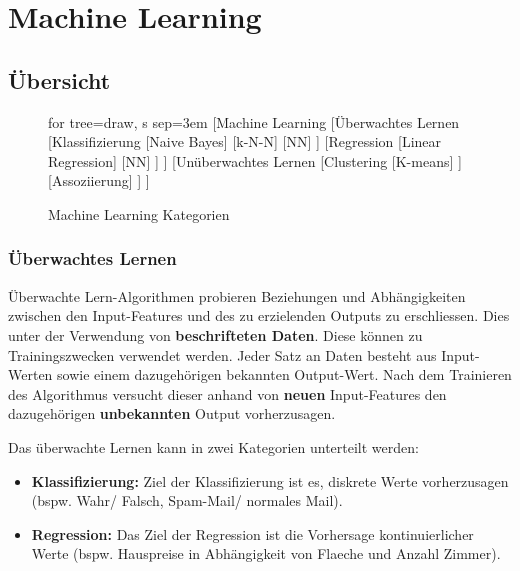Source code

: \newpage
\section{Machine Learning}
\label{sec:ml}

\subsection{Übersicht}

\begin{figure}[H]
	\centering
	\label{fig:ml_overview}
	\begin{forest}
	for tree={draw, s sep=3em}
	[Machine Learning
	    [Überwachtes Lernen
	        [Klassifizierung
	            [Naive Bayes]
	             [k-N-N]
	             [NN]
	        ]
	        [Regression
	            [Linear Regression]
	            [NN]
	        ]
	    ]
	    [Unüberwachtes Lernen
	        [Clustering
	            [K-means]
	        ]
	        [Assoziierung]
	    ]
	]
	\end{forest}
	\caption{Machine Learning Kategorien}
\end{figure}

\subsubsection{Überwachtes Lernen}
\begin{flushleft}

Überwachte Lern-Algorithmen probieren Beziehungen und Abhängigkeiten zwischen den Input-Features und des zu erzielenden Outputs zu erschliessen. Dies unter der Verwendung von \textbf{beschrifteten Daten}. Diese können zu Trainingszwecken verwendet werden. Jeder Satz an Daten besteht aus Input-Werten sowie einem dazugehörigen bekannten Output-Wert. Nach dem Trainieren des Algorithmus versucht dieser anhand von \textbf{neuen} Input-Features den dazugehörigen \textbf{unbekannten} Output vorherzusagen.
\linebreak

Das überwachte Lernen kann in zwei Kategorien unterteilt werden:

\begin{itemize}
	\item \textbf{Klassifizierung:} Ziel der Klassifizierung ist es, diskrete Werte vorherzusagen (bspw. Wahr/ Falsch, Spam-Mail/ normales Mail). 
	\item \textbf{Regression:} Das Ziel der Regression ist die Vorhersage kontinuierlicher Werte (bspw. Hauspreise in Abhängigkeit von Flaeche und Anzahl Zimmer).
\end{itemize}

\end{flushleft}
#####
DIRECTIONS: Determine the number of lines in the records that include the string "begin", and respond with that number only.

ANSWER BOX: 4